■ What this task involves
Copy exactly the stretch of data below from the line with "suggestions or assistance." through the line with "### ViPer: Visual", including both of those lines.

■ Listed records
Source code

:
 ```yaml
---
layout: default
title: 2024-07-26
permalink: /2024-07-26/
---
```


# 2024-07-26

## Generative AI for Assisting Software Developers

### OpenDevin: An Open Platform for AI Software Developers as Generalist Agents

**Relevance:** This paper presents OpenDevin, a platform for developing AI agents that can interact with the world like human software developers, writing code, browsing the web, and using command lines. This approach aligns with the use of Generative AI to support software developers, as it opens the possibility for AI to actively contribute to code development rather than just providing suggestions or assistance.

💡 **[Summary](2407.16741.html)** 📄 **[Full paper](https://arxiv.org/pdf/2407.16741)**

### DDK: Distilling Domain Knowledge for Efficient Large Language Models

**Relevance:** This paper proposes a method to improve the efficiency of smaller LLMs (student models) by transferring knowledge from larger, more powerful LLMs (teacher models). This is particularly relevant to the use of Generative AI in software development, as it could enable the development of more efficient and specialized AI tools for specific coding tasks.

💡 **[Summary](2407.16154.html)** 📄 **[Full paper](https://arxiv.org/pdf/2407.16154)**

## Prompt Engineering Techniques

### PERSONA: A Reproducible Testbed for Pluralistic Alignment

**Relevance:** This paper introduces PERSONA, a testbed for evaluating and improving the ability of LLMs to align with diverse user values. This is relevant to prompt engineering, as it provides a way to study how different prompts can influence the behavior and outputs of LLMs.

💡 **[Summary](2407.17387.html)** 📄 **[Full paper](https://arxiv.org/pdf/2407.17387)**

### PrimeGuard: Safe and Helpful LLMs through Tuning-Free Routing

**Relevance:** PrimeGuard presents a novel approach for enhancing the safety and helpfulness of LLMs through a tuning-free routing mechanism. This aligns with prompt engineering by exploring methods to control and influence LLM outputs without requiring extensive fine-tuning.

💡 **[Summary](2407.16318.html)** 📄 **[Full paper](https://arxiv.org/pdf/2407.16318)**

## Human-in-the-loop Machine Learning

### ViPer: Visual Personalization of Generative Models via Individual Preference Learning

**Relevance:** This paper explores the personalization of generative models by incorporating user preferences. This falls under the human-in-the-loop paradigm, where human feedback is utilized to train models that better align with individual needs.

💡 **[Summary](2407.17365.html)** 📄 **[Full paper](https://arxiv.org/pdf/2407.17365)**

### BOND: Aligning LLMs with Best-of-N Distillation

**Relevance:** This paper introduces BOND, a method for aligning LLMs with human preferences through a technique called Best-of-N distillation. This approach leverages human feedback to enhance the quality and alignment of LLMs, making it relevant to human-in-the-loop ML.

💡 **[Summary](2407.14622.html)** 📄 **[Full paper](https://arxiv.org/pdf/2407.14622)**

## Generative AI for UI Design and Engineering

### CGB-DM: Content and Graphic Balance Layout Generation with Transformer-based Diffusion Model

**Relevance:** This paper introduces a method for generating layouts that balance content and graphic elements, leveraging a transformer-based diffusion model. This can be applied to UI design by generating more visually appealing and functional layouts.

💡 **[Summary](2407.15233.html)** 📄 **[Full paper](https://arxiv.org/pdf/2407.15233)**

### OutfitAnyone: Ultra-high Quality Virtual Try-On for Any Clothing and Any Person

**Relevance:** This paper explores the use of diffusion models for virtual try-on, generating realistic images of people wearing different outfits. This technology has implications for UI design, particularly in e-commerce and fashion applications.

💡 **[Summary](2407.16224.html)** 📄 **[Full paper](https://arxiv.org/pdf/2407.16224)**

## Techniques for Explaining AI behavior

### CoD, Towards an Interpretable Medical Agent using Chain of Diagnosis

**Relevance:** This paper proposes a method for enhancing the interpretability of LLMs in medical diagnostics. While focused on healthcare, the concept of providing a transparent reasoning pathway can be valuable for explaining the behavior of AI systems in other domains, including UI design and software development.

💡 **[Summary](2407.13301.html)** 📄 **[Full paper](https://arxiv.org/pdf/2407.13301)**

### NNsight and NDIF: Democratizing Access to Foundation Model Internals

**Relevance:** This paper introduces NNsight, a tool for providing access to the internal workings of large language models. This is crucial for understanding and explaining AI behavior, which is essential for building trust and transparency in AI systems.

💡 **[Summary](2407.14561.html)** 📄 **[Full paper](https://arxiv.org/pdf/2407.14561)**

■ Answer below
**Relevance:** This paper presents OpenDevin, a platform for developing AI agents that can interact with the world like human software developers, writing code, browsing the web, and using command lines. This approach aligns with the use of Generative AI to support software developers, as it opens the possibility for AI to actively contribute to code development rather than just providing suggestions or assistance.

💡 **[Summary](2407.16741.html)** 📄 **[Full paper](https://arxiv.org/pdf/2407.16741)**

### DDK: Distilling Domain Knowledge for Efficient Large Language Models

**Relevance:** This paper proposes a method to improve the efficiency of smaller LLMs (student models) by transferring knowledge from larger, more powerful LLMs (teacher models). This is particularly relevant to the use of Generative AI in software development, as it could enable the development of more efficient and specialized AI tools for specific coding tasks.

💡 **[Summary](2407.16154.html)** 📄 **[Full paper](https://arxiv.org/pdf/2407.16154)**

## Prompt Engineering Techniques

### PERSONA: A Reproducible Testbed for Pluralistic Alignment

**Relevance:** This paper introduces PERSONA, a testbed for evaluating and improving the ability of LLMs to align with diverse user values. This is relevant to prompt engineering, as it provides a way to study how different prompts can influence the behavior and outputs of LLMs.

💡 **[Summary](2407.17387.html)** 📄 **[Full paper](https://arxiv.org/pdf/2407.17387)**

### PrimeGuard: Safe and Helpful LLMs through Tuning-Free Routing

**Relevance:** PrimeGuard presents a novel approach for enhancing the safety and helpfulness of LLMs through a tuning-free routing mechanism. This aligns with prompt engineering by exploring methods to control and influence LLM outputs without requiring extensive fine-tuning.

💡 **[Summary](2407.16318.html)** 📄 **[Full paper](https://arxiv.org/pdf/2407.16318)**

## Human-in-the-loop Machine Learning

### ViPer: Visual Personalization of Generative Models via Individual Preference Learning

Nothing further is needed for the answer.